NORTH SALEM, N.Y. – After seven years, the North Salem community is still reeling from the murder of 17-year-old Elizabeth Butler by her estranged boyfriend.  Residents gathered Sunday for the seventh time since Butler's death for a walk to raise awareness about teen domestic violence.

The walk kicked off at the North Salem Lion’s Club with speeches from 40th District State Sen. Greg Ball (R-Patterson), North Salem Town Supervisor Warren Lucas, Assembly member Steve Katz of the 94th District (R-Yorktown) and others.

The rape and fatal stabbing by an estranged older boyfriend shocked the community of North Salem in 2005 and a group of Butler's supporters started the Elizabeth G. Butler Angel Foundation, which sponsors the walk.
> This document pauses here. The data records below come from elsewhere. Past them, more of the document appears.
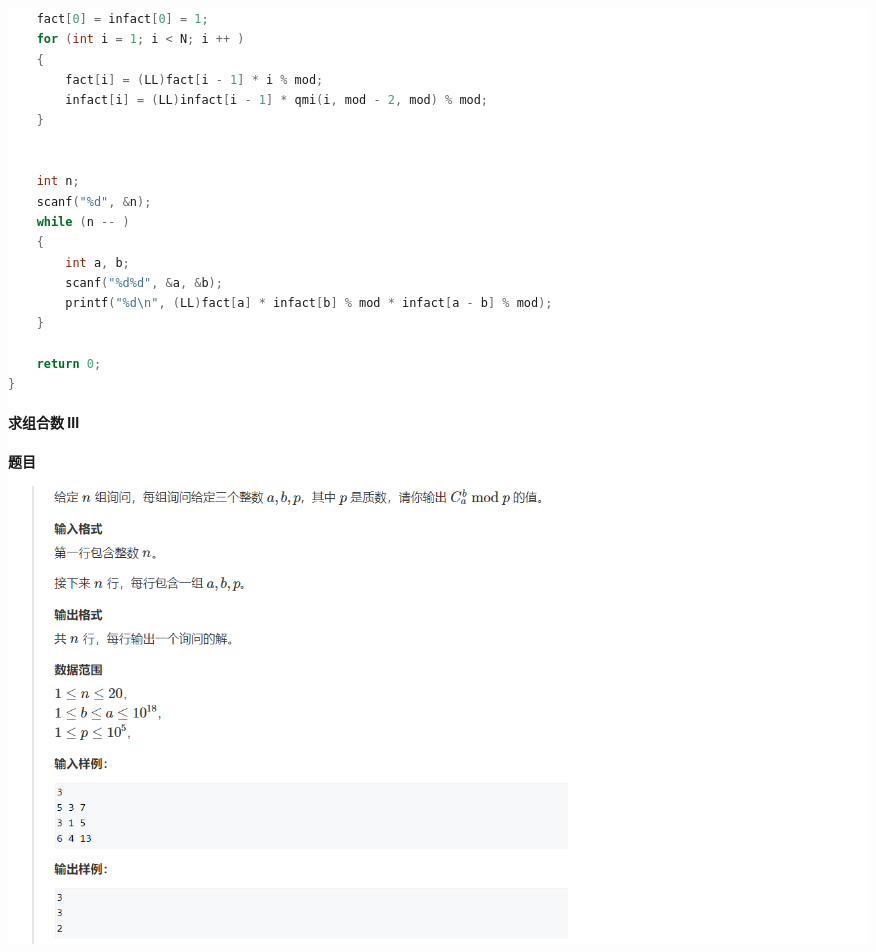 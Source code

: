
 ```cpp
    fact[0] = infact[0] = 1;
    for (int i = 1; i < N; i ++ )
    {
        fact[i] = (LL)fact[i - 1] * i % mod;
        infact[i] = (LL)infact[i - 1] * qmi(i, mod - 2, mod) % mod;
    }


    int n;
    scanf("%d", &n);
    while (n -- )
    {
        int a, b;
        scanf("%d%d", &a, &b);
        printf("%d\n", (LL)fact[a] * infact[b] % mod * infact[a - b] % mod);
    }

    return 0;
}
```



#### 求组合数 III

**题目**

><img src="assets/image-20220415182432698.png" alt="image-20220415182432698" style="zoom:67%;" />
The foundation's mission is to teach young people the warning signs of domestic violence and empower teens to seek help to prevent dating abuse.

Katz said he attended several events recently where he was moved hearing the stories of domestic violence victims. “I spent the last couple of days at some domestic violence vigils and I will tell you something, the testimony from these women is enough to bring you right back to perspective about the things that are important in our lives, and one of them is certainly to protect our community, to make sure things like this never happen again.”

Westchester County Board of Legislators Majority Leader Peter Harckham (D-Katonah) praised Butler’s family for the strength it takes to put on this event each year in spite of the grief that is refreshed with every walk.  Butler’s mother Patti, father Bill and sister Bonnie were all present Sunday.

“I know this an incredible stress for them and it brings up such painful memories and yet to turn that into such a positive and that everyone in North Salem has come out to support them and to support this cause is truly a testament to this community,” he said.

Harckham said that as a legislator, he spends a lot of time working on domestic violence issues at the county level, so he knows that while it is positive there is help for victims and more laws to prosecute abusers, this message of awareness and support must be kept alive.